Directions. Would you restate all of the entries verbatim, minus any images?

Material for this task.
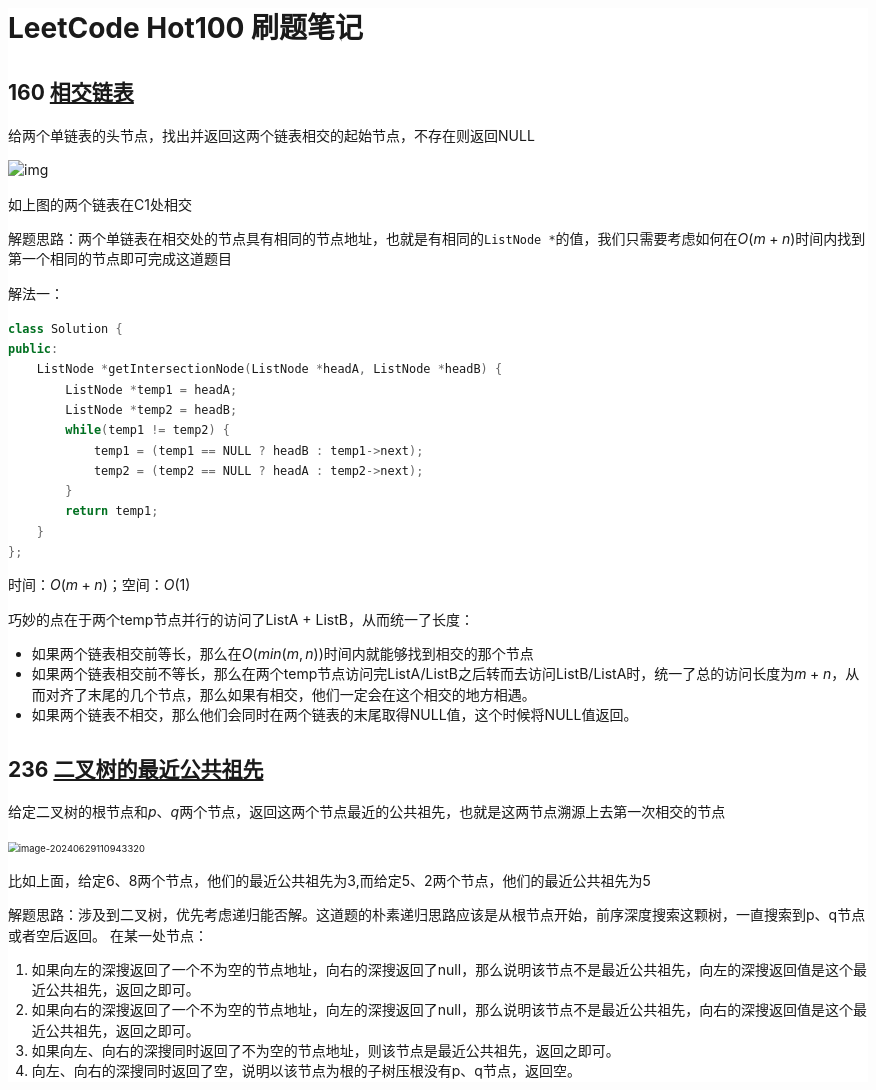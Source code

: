 # 		LeetCode Hot100 刷题笔记

## 	160 [相交链表](https://leetcode.com/problems/intersection-of-two-linked-lists/description/)

给两个单链表的头节点，找出并返回这两个链表相交的起始节点，不存在则返回NULL

![img](http://eikoh-itx:9000/blog-eikoh/typora/2024/09/03/160_statement.png)

如上图的两个链表在C1处相交

解题思路：两个单链表在相交处的节点具有相同的节点地址，也就是有相同的`ListNode *`的值，我们只需要考虑如何在$O(m+n)$时间内找到第一个相同的节点即可完成这道题目

解法一：

```c++
class Solution {
public:
    ListNode *getIntersectionNode(ListNode *headA, ListNode *headB) {
        ListNode *temp1 = headA;
        ListNode *temp2 = headB;
        while(temp1 != temp2) {
            temp1 = (temp1 == NULL ? headB : temp1->next);
            temp2 = (temp2 == NULL ? headA : temp2->next);
        }
        return temp1;
    }
};
```

时间：$O(m+n)$；空间：$O(1)$

巧妙的点在于两个temp节点并行的访问了ListA + ListB，从而统一了长度：

- 如果两个链表相交前等长，那么在$O(min(m,n))$时间内就能够找到相交的那个节点
- 如果两个链表相交前不等长，那么在两个temp节点访问完ListA/ListB之后转而去访问ListB/ListA时，统一了总的访问长度为$m+n$，从而对齐了末尾的几个节点，那么如果有相交，他们一定会在这个相交的地方相遇。
- 如果两个链表不相交，那么他们会同时在两个链表的末尾取得NULL值，这个时候将NULL值返回。

## 236 [二叉树的最近公共祖先](https://leetcode.com/problems/lowest-common-ancestor-of-a-binary-tree/description/)

给定二叉树的根节点和$p、q$两个节点，返回这两个节点最近的公共祖先，也就是这两节点溯源上去第一次相交的节点

<img src="http://eikoh-itx:9000/blog-eikoh/typora/2024/09/03/image-20240629110943320.png" alt="image-20240629110943320" style="zoom:67%;" />

比如上面，给定6、8两个节点，他们的最近公共祖先为3,而给定5、2两个节点，他们的最近公共祖先为5

解题思路：涉及到二叉树，优先考虑递归能否解。这道题的朴素递归思路应该是从根节点开始，前序深度搜索这颗树，一直搜索到p、q节点或者空后返回。
在某一处节点：

1. 如果向左的深搜返回了一个不为空的节点地址，向右的深搜返回了null，那么说明该节点不是最近公共祖先，向左的深搜返回值是这个最近公共祖先，返回之即可。
2. 如果向右的深搜返回了一个不为空的节点地址，向左的深搜返回了null，那么说明该节点不是最近公共祖先，向右的深搜返回值是这个最近公共祖先，返回之即可。
3. 如果向左、向右的深搜同时返回了不为空的节点地址，则该节点是最近公共祖先，返回之即可。
4. 向左、向右的深搜同时返回了空，说明以该节点为根的子树压根没有p、q节点，返回空。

Answer for this exercise.
Source code

: # 		LeetCode Hot100 刷题笔记

## 	160 [相交链表](https://leetcode.com/problems/intersection-of-two-linked-lists/description/)

给两个单链表的头节点，找出并返回这两个链表相交的起始节点，不存在则返回NULL

![img](http://eikoh-itx:9000/blog-eikoh/typora/2024/09/03/160_statement.png)

如上图的两个链表在C1处相交

解题思路：两个单链表在相交处的节点具有相同的节点地址，也就是有相同的`ListNode *`的值，我们只需要考虑如何在$O(m+n)$时间内找到第一个相同的节点即可完成这道题目

解法一：

```c++
class Solution {
public:
    ListNode *getIntersectionNode(ListNode *headA, ListNode *headB) {
        ListNode *temp1 = headA;
        ListNode *temp2 = headB;
        while(temp1 != temp2) {
            temp1 = (temp1 == NULL ? headB : temp1->next);
            temp2 = (temp2 == NULL ? headA : temp2->next);
        }
        return temp1;
    }
};
```

时间：$O(m+n)$；空间：$O(1)$

巧妙的点在于两个temp节点并行的访问了ListA + ListB，从而统一了长度：

- 如果两个链表相交前等长，那么在$O(min(m,n))$时间内就能够找到相交的那个节点
- 如果两个链表相交前不等长，那么在两个temp节点访问完ListA/ListB之后转而去访问ListB/ListA时，统一了总的访问长度为$m+n$，从而对齐了末尾的几个节点，那么如果有相交，他们一定会在这个相交的地方相遇。
- 如果两个链表不相交，那么他们会同时在两个链表的末尾取得NULL值，这个时候将NULL值返回。

## 236 [二叉树的最近公共祖先](https://leetcode.com/problems/lowest-common-ancestor-of-a-binary-tree/description/)

给定二叉树的根节点和$p、q$两个节点，返回这两个节点最近的公共祖先，也就是这两节点溯源上去第一次相交的节点

<img src="http://eikoh-itx:9000/blog-eikoh/typora/2024/09/03/image-20240629110943320.png" alt="image-20240629110943320" style="zoom:67%;" />

比如上面，给定6、8两个节点，他们的最近公共祖先为3,而给定5、2两个节点，他们的最近公共祖先为5

解题思路：涉及到二叉树，优先考虑递归能否解。这道题的朴素递归思路应该是从根节点开始，前序深度搜索这颗树，一直搜索到p、q节点或者空后返回。
在某一处节点：

1. 如果向左的深搜返回了一个不为空的节点地址，向右的深搜返回了null，那么说明该节点不是最近公共祖先，向左的深搜返回值是这个最近公共祖先，返回之即可。
2. 如果向右的深搜返回了一个不为空的节点地址，向左的深搜返回了null，那么说明该节点不是最近公共祖先，向右的深搜返回值是这个最近公共祖先，返回之即可。
3. 如果向左、向右的深搜同时返回了不为空的节点地址，则该节点是最近公共祖先，返回之即可。
4. 向左、向右的深搜同时返回了空，说明以该节点为根的子树压根没有p、q节点，返回空。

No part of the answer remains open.